Rick Steinke, the company’s vice president of manufacturing, says Sentry is willing to spend a little extra time, money and effort to recruit younger workers. This is one way manufacturing companies can adapt to the current shortage in skilled workers: If you can’t find them, grow your own.

The Department of Workforce Development is also is working to close the gap, with a series of programs, some of which work with manufacturers to train potential employees.

“Manufacturing today is a high tech process involving highly sophisticated, computer-driven production equipment,” DWD spokesman John Dipko says, adding that just one-third of Wisconsin’s working adults have training that includes a two-year technical college degree or more.

Pilot program launched

Among the state programs is Wisconsin Workers Win or “W3,” which allows recently unemployed individuals to participate in six-week “boot camps” at manufacturers’ worksites to sharpen their skills and interact with potential employers. In addition to unemployment benefits, the 500 expected participants get a $75 a week stipend from the program, which is being tested in 10 southern Wisconsin counties, including Milwaukee, Rock, Racine and Kenosha.

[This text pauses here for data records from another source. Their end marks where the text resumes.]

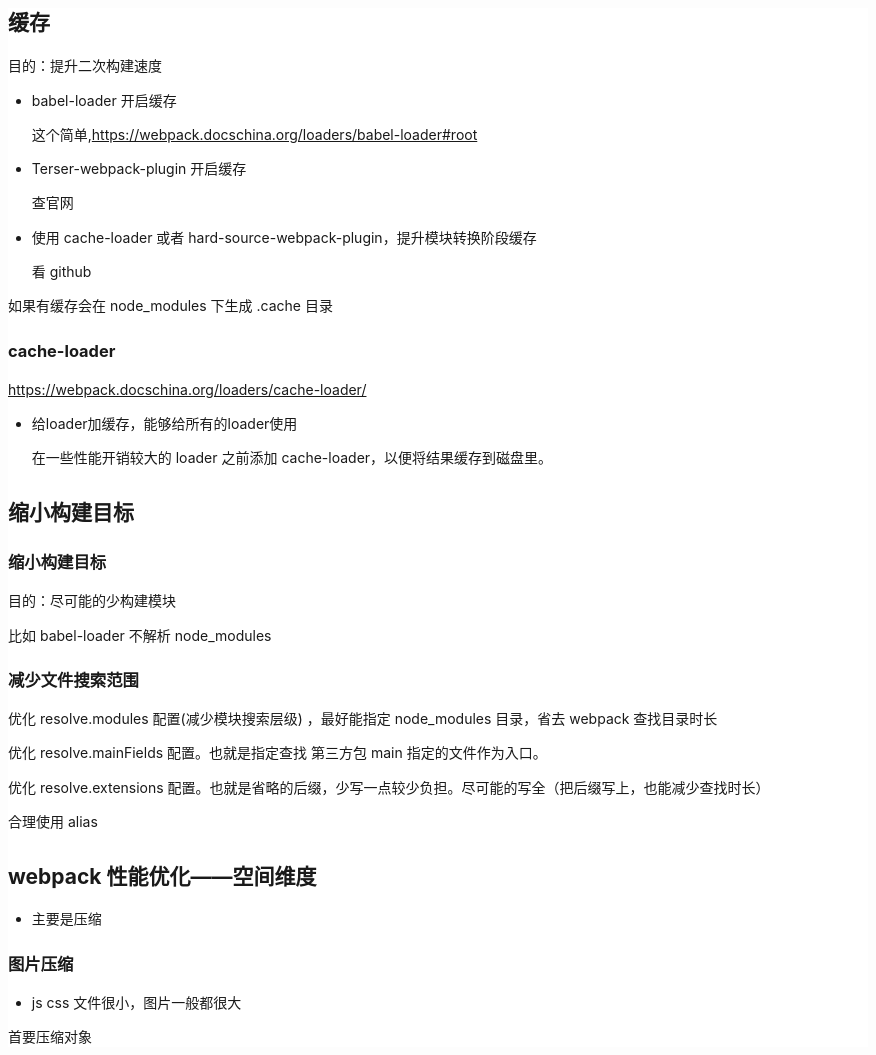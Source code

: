 

## 缓存

目的：提升二次构建速度

* babel-loader 开启缓存

  这个简单,https://webpack.docschina.org/loaders/babel-loader#root

* Terser-webpack-plugin 开启缓存

  查官网

* 使用 cache-loader 或者 hard-source-webpack-plugin，提升模块转换阶段缓存

  看 github

如果有缓存会在 node_modules 下生成 .cache 目录

### cache-loader

https://webpack.docschina.org/loaders/cache-loader/

* 给loader加缓存，能够给所有的loader使用

  在一些性能开销较大的 loader 之前添加 cache-loader，以便将结果缓存到磁盘里。



## 缩小构建目标

### 缩小构建目标

目的：尽可能的少构建模块

比如 babel-loader 不解析 node_modules

### 减少文件搜索范围

优化 resolve.modules 配置(减少模块搜索层级) ，最好能指定 node_modules 目录，省去 webpack 查找目录时长 

优化 resolve.mainFields 配置。也就是指定查找 第三方包 main 指定的文件作为入口。

优化 resolve.extensions 配置。也就是省略的后缀，少写一点较少负担。尽可能的写全（把后缀写上，也能减少查找时长）

合理使用 alias



## webpack 性能优化——空间维度

* 主要是压缩

### 图片压缩

* js css 文件很小，图片一般都很大

首要压缩对象
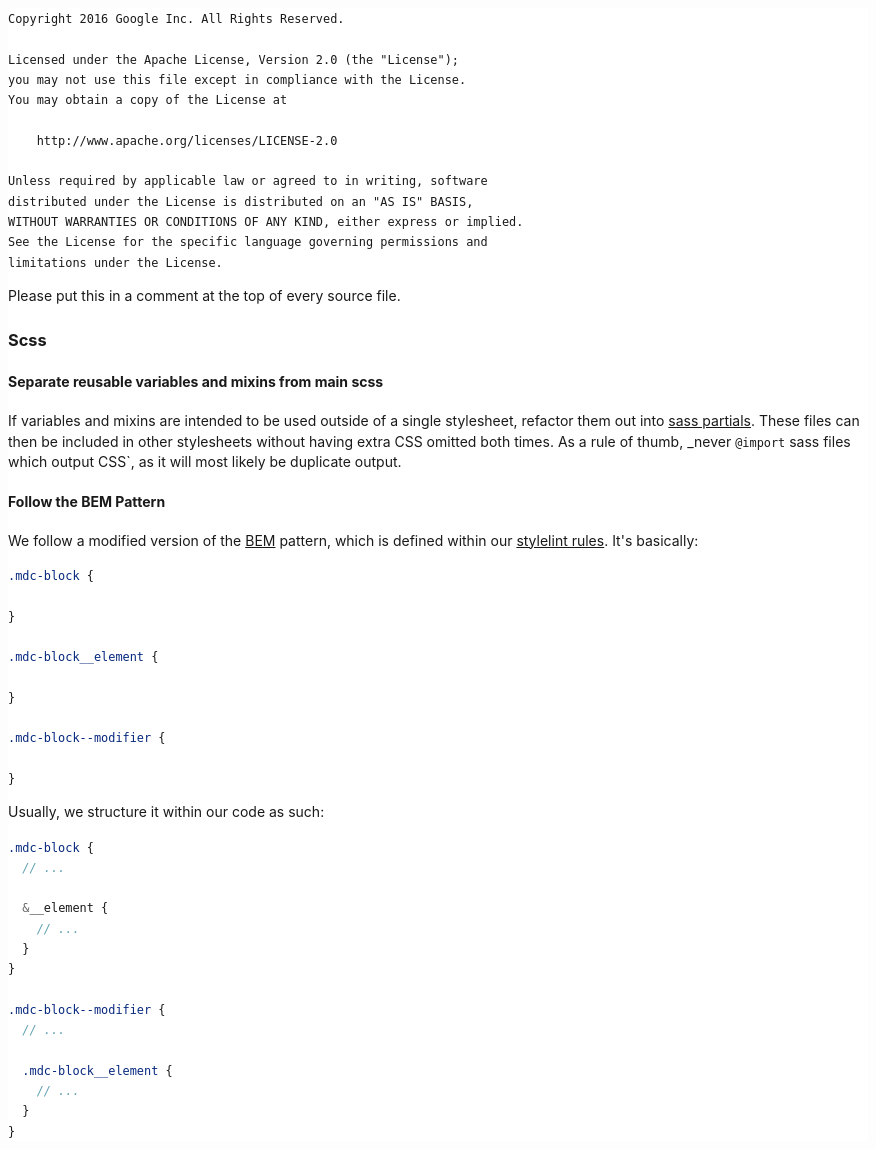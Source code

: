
 ```
Copyright 2016 Google Inc. All Rights Reserved.

Licensed under the Apache License, Version 2.0 (the "License");
you may not use this file except in compliance with the License.
You may obtain a copy of the License at

    http://www.apache.org/licenses/LICENSE-2.0

Unless required by applicable law or agreed to in writing, software
distributed under the License is distributed on an "AS IS" BASIS,
WITHOUT WARRANTIES OR CONDITIONS OF ANY KIND, either express or implied.
See the License for the specific language governing permissions and
limitations under the License.
```

Please put this in a comment at the top of every source file.

### Scss

#### Separate reusable variables and mixins from main scss

If variables and mixins are intended to be used outside of a single stylesheet, refactor them out
into [sass partials](http://sass-lang.com/guide#topic-4). These files can then be included in other
stylesheets without having extra CSS omitted both times. As a rule of thumb, _never `@import` sass
files which output CSS`, as it will most likely be duplicate output.

#### Follow the BEM Pattern
We follow a modified version of the [BEM](http://getbem.com/) pattern, which is defined within our
[stylelint rules](../.stylelintrc.yaml#L252-L255). It's basically:

```scss
.mdc-block {

}

.mdc-block__element {

}

.mdc-block--modifier {

}
```

Usually, we structure it within our code as such:

```scss
.mdc-block {
  // ...

  &__element {
    // ...
  }
}

.mdc-block--modifier {
  // ...

  .mdc-block__element {
    // ...
  }
}
```
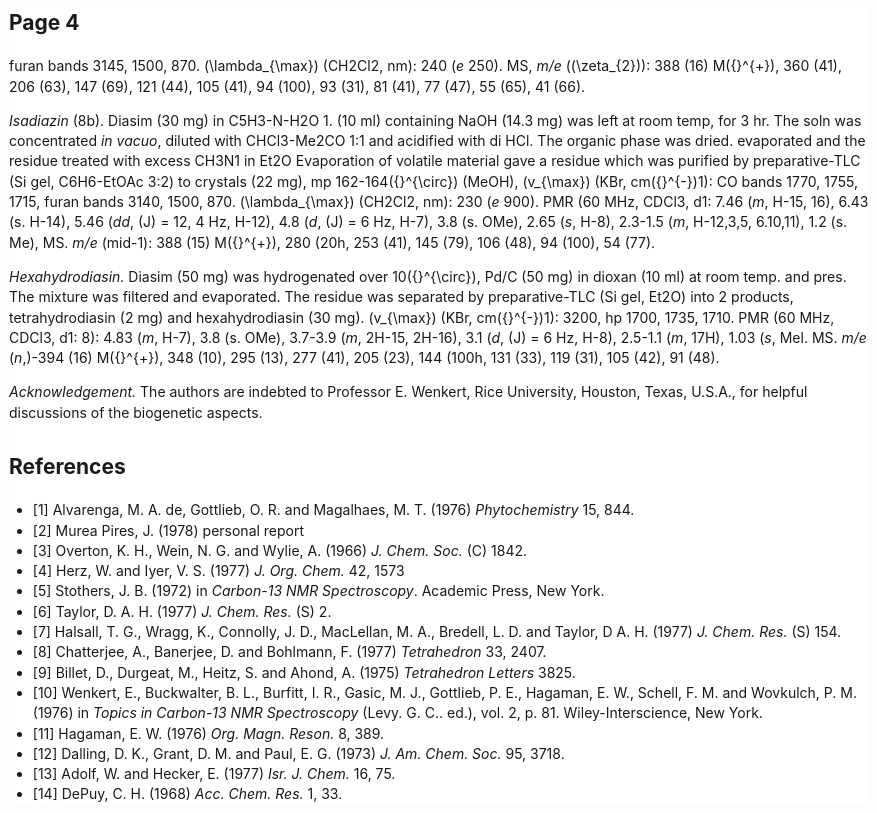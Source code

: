 

## Page 4

furan bands 3145, 1500, 870. \(\lambda_{\max}\) (CH2Cl2, nm): 240 (_e_ 250). MS, _m/e_ (\(\zeta_{2}\)): 388 (16) M\({}^{+}\), 360 (41), 206 (63), 147 (69), 121 (44), 105 (41), 94 (100), 93 (31), 81 (41), 77 (47), 55 (65), 41 (66).

_Isadiazin_ (8b). Diasim (30 mg) in C5H3-N-H2O 1. (10 ml) containing NaOH (14.3 mg) was left at room temp, for 3 hr. The soln was concentrated _in vacuo_, diluted with CHCl3-Me2CO 1:1 and acidified with di HCl. The organic phase was dried. evaporated and the residue treated with excess CH3N1 in Et2O Evaporation of volatile material gave a residue which was purified by preparative-TLC (Si gel, C6H6-EtOAc 3:2) to crystals (22 mg), mp 162-164\({}^{\circ}\) (MeOH), \(v_{\max}\) (KBr, cm\({}^{-}\)1): CO bands 1770, 1755, 1715, furan bands 3140, 1500, 870. \(\lambda_{\max}\) (CH2Cl2, nm): 230 (_e_ 900). PMR (60 MHz, CDCl3, d1: 7.46 (_m_, H-15, 16), 6.43 (s. H-14), 5.46 (_dd_, \(J\) = 12, 4 Hz, H-12), 4.8 (_d_, \(J\) = 6 Hz, H-7), 3.8 (s. OMe), 2.65 (_s_, H-8), 2.3-1.5 (_m_, H-12,3,5, 6.10,11), 1.2 (s. Me), MS. _m/e_ (mid-1): 388 (15) M\({}^{+}\), 280 (20h, 253 (41), 145 (79), 106 (48), 94 (100), 54 (77).

_Hexahydrodiasin._ Diasim (50 mg) was hydrogenated over 10\({}^{\circ}\), Pd/C (50 mg) in dioxan (10 ml) at room temp. and pres. The mixture was filtered and evaporated. The residue was separated by preparative-TLC (Si gel, Et2O) into 2 products, tetrahydrodiasin (2 mg) and hexahydrodiasin (30 mg). \(v_{\max}\) (KBr, cm\({}^{-}\)1): 3200, hp 1700, 1735, 1710. PMR (60 MHz, CDCl3, d1: 8): 4.83 (_m_, H-7), 3.8 (s. OMe), 3.7-3.9 (_m_, 2H-15, 2H-16), 3.1 (_d_, \(J\) = 6 Hz, H-8), 2.5-1.1 (_m_, 17H), 1.03 (_s_, Mel. MS. _m/e_ (_n_,)-394 (16) M\({}^{+}\), 348 (10), 295 (13), 277 (41), 205 (23), 144 (100h, 131 (33), 119 (31), 105 (42), 91 (48).

_Acknowledgement._ The authors are indebted to Professor E. Wenkert, Rice University, Houston, Texas, U.S.A., for helpful discussions of the biogenetic aspects.

## References

* [1] Alvarenga, M. A. de, Gottlieb, O. R. and Magalhaes, M. T. (1976) _Phytochemistry_ 15, 844.
* [2] Murea Pires, J. (1978) personal report
* [3] Overton, K. H., Wein, N. G. and Wylie, A. (1966) _J. Chem. Soc._ (C) 1842.
* [4] Herz, W. and Iyer, V. S. (1977) _J. Org. Chem._ 42, 1573
* [5] Stothers, J. B. (1972) in _Carbon-13 NMR Spectroscopy_. Academic Press, New York.
* [6] Taylor, D. A. H. (1977) _J. Chem. Res._ (S) 2.
* [7] Halsall, T. G., Wragg, K., Connolly, J. D., MacLellan, M. A., Bredell, L. D. and Taylor, D A. H. (1977) _J. Chem. Res._ (S) 154.
* [8] Chatterjee, A., Banerjee, D. and Bohlmann, F. (1977) _Tetrahedron_ 33, 2407.
* [9] Billet, D., Durgeat, M., Heitz, S. and Ahond, A. (1975) _Tetrahedron Letters_ 3825.
* [10] Wenkert, E., Buckwalter, B. L., Burfitt, I. R., Gasic, M. J., Gottlieb, P. E., Hagaman, E. W., Schell, F. M. and Wovkulch, P. M. (1976) in _Topics in Carbon-13 NMR Spectroscopy_ (Levy. G. C.. ed.), vol. 2, p. 81. Wiley-Interscience, New York.
* [11] Hagaman, E. W. (1976) _Org. Magn. Reson._ 8, 389.
* [12] Dalling, D. K., Grant, D. M. and Paul, E. G. (1973) _J. Am. Chem. Soc._ 95, 3718.
* [13] Adolf, W. and Hecker, E. (1977) _Isr. J. Chem._ 16, 75.
* [14] DePuy, C. H. (1968) _Acc. Chem. Res._ 1, 33.



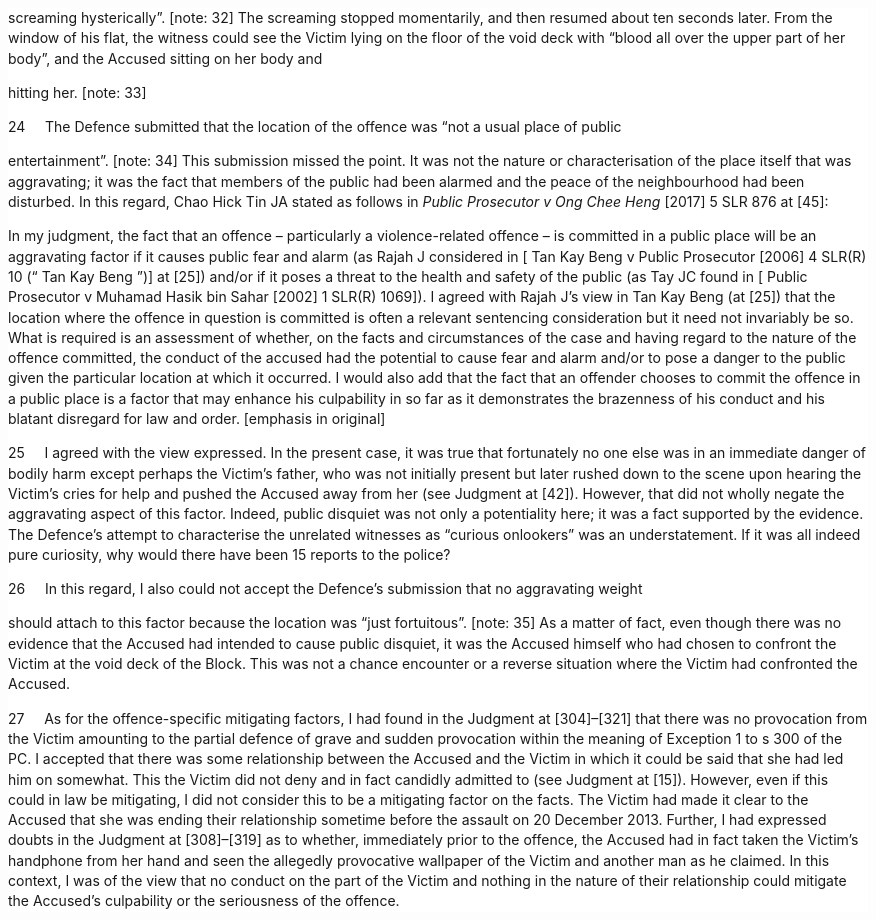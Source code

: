 screaming hysterically”. [note: 32] The screaming stopped momentarily, and then resumed about ten seconds later. From the window of his flat, the witness could see the Victim lying on the floor of the void deck with “blood all over the upper part of her body”, and the Accused sitting on her body and 

hitting her. [note: 33] 


24     The Defence submitted that the location of the offence was “not a usual place of public 

entertainment”. [note: 34] This submission missed the point. It was not the nature or characterisation of the place itself that was aggravating; it was the fact that members of the public had been alarmed and the peace of the neighbourhood had been disturbed. In this regard, Chao Hick Tin JA stated as follows in _Public Prosecutor v Ong Chee Heng_ <span class="citation">[2017] 5 SLR 876</span> at [45]: 

 In my judgment, the fact that an offence – particularly a violence-related offence – is committed in a public place will be an aggravating factor if it causes public fear and alarm (as Rajah J considered in [ Tan Kay Beng v Public Prosecutor <span class="citation">[2006] 4 SLR(R) 10</span> (“ Tan Kay Beng ”)] at [25]) and/or if it poses a threat to the health and safety of the public (as Tay JC found in [ Public Prosecutor v Muhamad Hasik bin Sahar <span class="citation">[2002] 1 SLR(R) 1069</span>]). I agreed with Rajah J’s view in Tan Kay Beng (at [25]) that the location where the offence in question is committed is often a relevant sentencing consideration but it need not invariably be so. What is required is an assessment of whether, on the facts and circumstances of the case and having regard to the nature of the offence committed, the conduct of the accused had the potential to cause fear and alarm and/or to pose a danger to the public given the particular location at which it occurred. I would also add that the fact that an offender chooses to commit the offence in a public place is a factor that may enhance his culpability in so far as it demonstrates the brazenness of his conduct and his blatant disregard for law and order. [emphasis in original] 

25     I agreed with the view expressed. In the present case, it was true that fortunately no one else was in an immediate danger of bodily harm except perhaps the Victim’s father, who was not initially present but later rushed down to the scene upon hearing the Victim’s cries for help and pushed the Accused away from her (see Judgment at [42]). However, that did not wholly negate the aggravating aspect of this factor. Indeed, public disquiet was not only a potentiality here; it was a fact supported by the evidence. The Defence’s attempt to characterise the unrelated witnesses as “curious onlookers” was an understatement. If it was all indeed pure curiosity, why would there have been 15 reports to the police? 

26     In this regard, I also could not accept the Defence’s submission that no aggravating weight 

should attach to this factor because the location was “just fortuitous”. [note: 35] As a matter of fact, even though there was no evidence that the Accused had intended to cause public disquiet, it was the Accused himself who had chosen to confront the Victim at the void deck of the Block. This was not a chance encounter or a reverse situation where the Victim had confronted the Accused. 

27     As for the offence-specific mitigating factors, I had found in the Judgment at [304]–[321] that there was no provocation from the Victim amounting to the partial defence of grave and sudden provocation within the meaning of Exception 1 to s 300 of the PC. I accepted that there was some relationship between the Accused and the Victim in which it could be said that she had led him on somewhat. This the Victim did not deny and in fact candidly admitted to (see Judgment at [15]). However, even if this could in law be mitigating, I did not consider this to be a mitigating factor on the facts. The Victim had made it clear to the Accused that she was ending their relationship sometime before the assault on 20 December 2013. Further, I had expressed doubts in the Judgment at [308]–[319] as to whether, immediately prior to the offence, the Accused had in fact taken the Victim’s handphone from her hand and seen the allegedly provocative wallpaper of the Victim and another man as he claimed. In this context, I was of the view that no conduct on the part of the Victim and nothing in the nature of their relationship could mitigate the Accused’s culpability or the seriousness of the offence. 
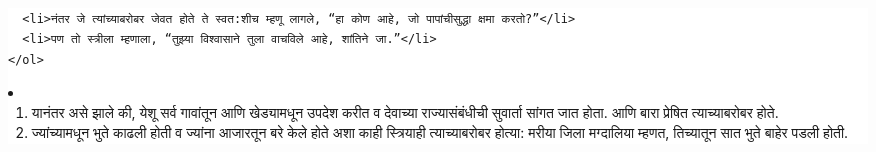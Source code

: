       <li>नंतर जे त्यांच्याबरोबर जेवत होते ते स्वत:शीच म्हणू लागले, “हा कोण आहे, जो पापांचीसुद्धा क्षमा करतो?”</li>
      <li>पण तो स्त्रीला म्हणाला, “तुझ्या विश्वासाने तुला वाचविले आहे, शांतिने जा.”</li>
    </ol>
  </li>
  <li>
    <ol>
      <li>यानंतर असे झाले की, येशू सर्व गावांतून आणि खेड्यामधून उपदेश करीत व देवाच्या राज्यासंबंधीची सुवार्ता सांगत जात होता. आणि बारा प्रेषित त्याच्याबरोबर होते.</li>
      <li>ज्यांच्यामधून भुते काढली होती व ज्यांना आजारतून बरे केले होते अशा काही स्त्रियाही त्याच्याबरोबर होत्या: मरीया जिला मग्दालिया म्हणत, तिच्यातून सात भुते बाहेर पडली होती.</li>
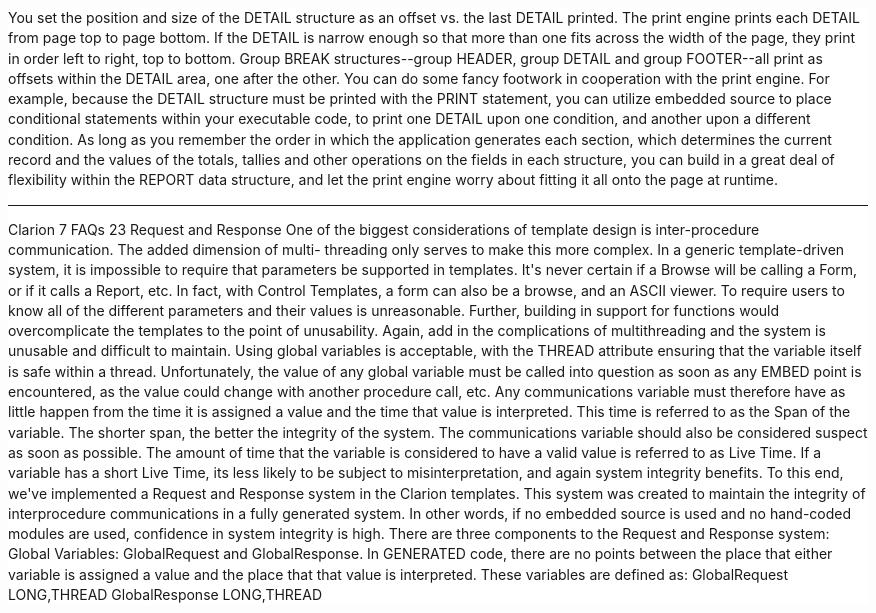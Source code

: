 You set the position and size of the DETAIL structure as an offset vs. the last DETAIL printed. The print engine prints 
each DETAIL from page top to page bottom. If the DETAIL is narrow enough so that more than one fits across the width 
of the page, they print in order left to right, top to bottom. 
Group BREAK structures--group HEADER, group DETAIL and group FOOTER--all print as offsets within the DETAIL 
area, one after the other. 
You can do some fancy footwork in cooperation with the print engine. For example, because the DETAIL structure must 
be printed with the PRINT statement, you can utilize embedded source to place conditional statements within your 
executable code, to print one DETAIL upon one condition, and another upon a different condition. 
As long as you remember the order in which the application generates each section, which determines the current record 
and the values of the totals, tallies and other operations on the fields in each structure, you can build in a great deal of 
flexibility within the REPORT data structure, and let the print engine worry about fitting it all onto the page at runtime. 


---

Clarion 7 FAQs 
23 
Request and Response 
One of the biggest considerations of template design is inter-procedure communication. The added dimension of multi-
threading only serves to make this more complex. 
In a generic template-driven system, it is impossible to require that parameters be supported in templates. It's never 
certain if a Browse will be calling a Form, or if it calls a Report, etc. In fact, with Control Templates, a form can also be a 
browse, and an ASCII viewer. To require users to know all of the different parameters and their values is unreasonable. 
Further, building in support for functions would overcomplicate the templates to the point of unusability. Again, add in the 
complications of multithreading and the system is unusable and difficult to maintain. 
Using global variables is acceptable, with the THREAD attribute ensuring that the variable itself is safe within a thread. 
Unfortunately, the value of any global variable must be called into question as soon as any EMBED point is encountered, 
as the value could change with another procedure call, etc. 
Any communications variable must therefore have as little happen from the time it is assigned a value and the time that 
value is interpreted. This time is referred to as the Span of the variable. The shorter span, the better the integrity of the 
system. The communications variable should also be considered suspect as soon as possible. The amount of time that 
the variable is considered to have a valid value is referred to as Live Time. If a variable has a short Live Time, its less 
likely to be subject to misinterpretation, and again system integrity benefits. 
To this end, we've implemented a Request and Response system in the Clarion templates. This system was created to 
maintain the integrity of interprocedure communications in a fully generated system. In other words, if no embedded 
source is used and no hand-coded modules are used, confidence in system integrity is high. 
There are three components to the Request and Response system: 
Global Variables: 
GlobalRequest and GlobalResponse. In GENERATED code, there are 
no points between the place that either variable is assigned a value and 
the place that that value is interpreted. These variables are defined as: 
GlobalRequest      LONG,THREAD 
GlobalResponse   LONG,THREAD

“These programs add a little bit of urgency to solving the problem of getting people back to work,” Morgan says. “Once you get people back to work, you can start the on-the-job training.“

Morgan also stresses the importance of more collaboration between manufacturers, high schools and technical colleges.

“Manufacturers need to do a better job of getting people into their facilities, but schools need to advertise better, too,” Morgan says. “It’s a matter of manufacturing survival to get these programs in place.“

Combating misconceptions

With the Baby Boomer generation on the brink of retirement, manufacturers such as Sentry are about to lose many employees with decades of experience. Unless these workers can be replaced with the same number of competent younger employees, the manufacturing industry will not be able to keep up with demand.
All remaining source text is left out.